Top of Supplied data
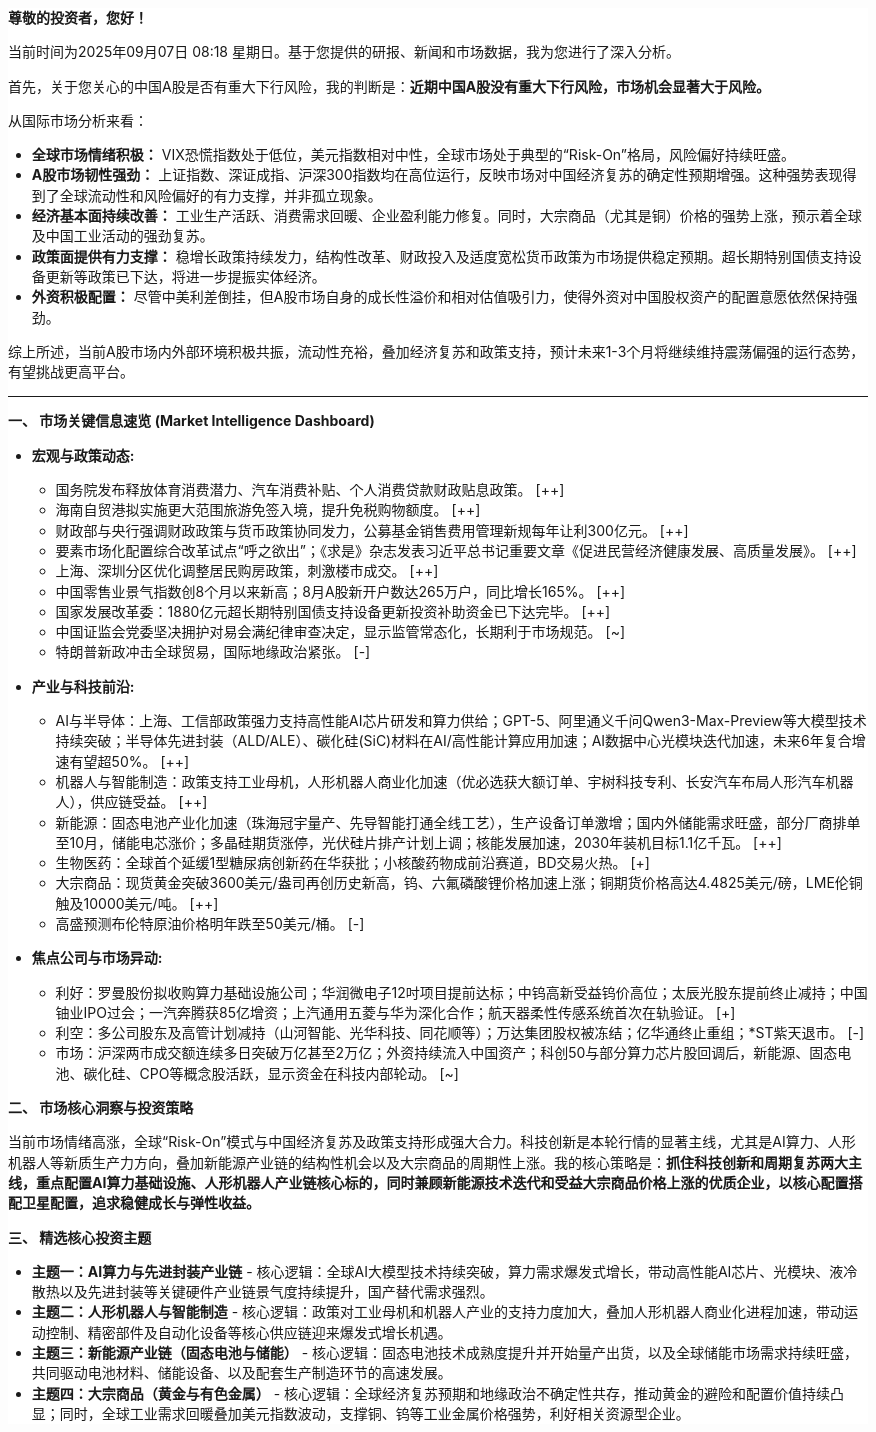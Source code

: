 **尊敬的投资者，您好！**

当前时间为2025年09月07日 08:18 星期日。基于您提供的研报、新闻和市场数据，我为您进行了深入分析。

首先，关于您关心的中国A股是否有重大下行风险，我的判断是：**近期中国A股没有重大下行风险，市场机会显著大于风险。**

从国际市场分析来看：
*   **全球市场情绪积极：** VIX恐慌指数处于低位，美元指数相对中性，全球市场处于典型的“Risk-On”格局，风险偏好持续旺盛。
*   **A股市场韧性强劲：** 上证指数、深证成指、沪深300指数均在高位运行，反映市场对中国经济复苏的确定性预期增强。这种强势表现得到了全球流动性和风险偏好的有力支撑，并非孤立现象。
*   **经济基本面持续改善：** 工业生产活跃、消费需求回暖、企业盈利能力修复。同时，大宗商品（尤其是铜）价格的强势上涨，预示着全球及中国工业活动的强劲复苏。
*   **政策面提供有力支撑：** 稳增长政策持续发力，结构性改革、财政投入及适度宽松货币政策为市场提供稳定预期。超长期特别国债支持设备更新等政策已下达，将进一步提振实体经济。
*   **外资积极配置：** 尽管中美利差倒挂，但A股市场自身的成长性溢价和相对估值吸引力，使得外资对中国股权资产的配置意愿依然保持强劲。

综上所述，当前A股市场内外部环境积极共振，流动性充裕，叠加经济复苏和政策支持，预计未来1-3个月将继续维持震荡偏强的运行态势，有望挑战更高平台。

---

**一、 市场关键信息速览 (Market Intelligence Dashboard)**

*   **宏观与政策动态:**
    *   国务院发布释放体育消费潜力、汽车消费补贴、个人消费贷款财政贴息政策。 [++]
    *   海南自贸港拟实施更大范围旅游免签入境，提升免税购物额度。 [++]
    *   财政部与央行强调财政政策与货币政策协同发力，公募基金销售费用管理新规每年让利300亿元。 [++]
    *   要素市场化配置综合改革试点“呼之欲出”；《求是》杂志发表习近平总书记重要文章《促进民营经济健康发展、高质量发展》。 [++]
    *   上海、深圳分区优化调整居民购房政策，刺激楼市成交。 [++]
    *   中国零售业景气指数创8个月以来新高；8月A股新开户数达265万户，同比增长165%。 [++]
    *   国家发展改革委：1880亿元超长期特别国债支持设备更新投资补助资金已下达完毕。 [++]
    *   中国证监会党委坚决拥护对易会满纪律审查决定，显示监管常态化，长期利于市场规范。 [~]
    *   特朗普新政冲击全球贸易，国际地缘政治紧张。 [-]

*   **产业与科技前沿:**
    *   AI与半导体：上海、工信部政策强力支持高性能AI芯片研发和算力供给；GPT-5、阿里通义千问Qwen3-Max-Preview等大模型技术持续突破；半导体先进封装（ALD/ALE）、碳化硅(SiC)材料在AI/高性能计算应用加速；AI数据中心光模块迭代加速，未来6年复合增速有望超50%。 [++]
    *   机器人与智能制造：政策支持工业母机，人形机器人商业化加速（优必选获大额订单、宇树科技专利、长安汽车布局人形汽车机器人），供应链受益。 [++]
    *   新能源：固态电池产业化加速（珠海冠宇量产、先导智能打通全线工艺），生产设备订单激增；国内外储能需求旺盛，部分厂商排单至10月，储能电芯涨价；多晶硅期货涨停，光伏硅片排产计划上调；核能发展加速，2030年装机目标1.1亿千瓦。 [++]
    *   生物医药：全球首个延缓1型糖尿病创新药在华获批；小核酸药物成前沿赛道，BD交易火热。 [+]
    *   大宗商品：现货黄金突破3600美元/盎司再创历史新高，钨、六氟磷酸锂价格加速上涨；铜期货价格高达4.4825美元/磅，LME伦铜触及10000美元/吨。 [++]
    *   高盛预测布伦特原油价格明年跌至50美元/桶。 [-]

*   **焦点公司与市场异动:**
    *   利好：罗曼股份拟收购算力基础设施公司；华润微电子12吋项目提前达标；中钨高新受益钨价高位；太辰光股东提前终止减持；中国铀业IPO过会；一汽奔腾获85亿增资；上汽通用五菱与华为深化合作；航天器柔性传感系统首次在轨验证。 [+]
    *   利空：多公司股东及高管计划减持（山河智能、光华科技、同花顺等）；万达集团股权被冻结；亿华通终止重组；*ST紫天退市。 [-]
    *   市场：沪深两市成交额连续多日突破万亿甚至2万亿；外资持续流入中国资产；科创50与部分算力芯片股回调后，新能源、固态电池、碳化硅、CPO等概念股活跃，显示资金在科技内部轮动。 [~]

**二、 市场核心洞察与投资策略**

当前市场情绪高涨，全球“Risk-On”模式与中国经济复苏及政策支持形成强大合力。科技创新是本轮行情的显著主线，尤其是AI算力、人形机器人等新质生产力方向，叠加新能源产业链的结构性机会以及大宗商品的周期性上涨。我的核心策略是：**抓住科技创新和周期复苏两大主线，重点配置AI算力基础设施、人形机器人产业链核心标的，同时兼顾新能源技术迭代和受益大宗商品价格上涨的优质企业，以核心配置搭配卫星配置，追求稳健成长与弹性收益。**

**三、 精选核心投资主题**

*   **主题一：AI算力与先进封装产业链** - 核心逻辑：全球AI大模型技术持续突破，算力需求爆发式增长，带动高性能AI芯片、光模块、液冷散热以及先进封装等关键硬件产业链景气度持续提升，国产替代需求强烈。
*   **主题二：人形机器人与智能制造** - 核心逻辑：政策对工业母机和机器人产业的支持力度加大，叠加人形机器人商业化进程加速，带动运动控制、精密部件及自动化设备等核心供应链迎来爆发式增长机遇。
*   **主题三：新能源产业链（固态电池与储能）** - 核心逻辑：固态电池技术成熟度提升并开始量产出货，以及全球储能市场需求持续旺盛，共同驱动电池材料、储能设备、以及配套生产制造环节的高速发展。
*   **主题四：大宗商品（黄金与有色金属）** - 核心逻辑：全球经济复苏预期和地缘政治不确定性共存，推动黄金的避险和配置价值持续凸显；同时，全球工业需求回暖叠加美元指数波动，支撑铜、钨等工业金属价格强势，利好相关资源型企业。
Bottom of Supplied data
Directions for this task - When a line among the entries contains "Risk", pull that line out.

Answer to this task -
*   **全球市场情绪积极：** VIX恐慌指数处于低位，美元指数相对中性，全球市场处于典型的“Risk-On”格局，风险偏好持续旺盛。
当前市场情绪高涨，全球“Risk-On”模式与中国经济复苏及政策支持形成强大合力。科技创新是本轮行情的显著主线，尤其是AI算力、人形机器人等新质生产力方向，叠加新能源产业链的结构性机会以及大宗商品的周期性上涨。我的核心策略是：**抓住科技创新和周期复苏两大主线，重点配置AI算力基础设施、人形机器人产业链核心标的，同时兼顾新能源技术迭代和受益大宗商品价格上涨的优质企业，以核心配置搭配卫星配置，追求稳健成长与弹性收益。**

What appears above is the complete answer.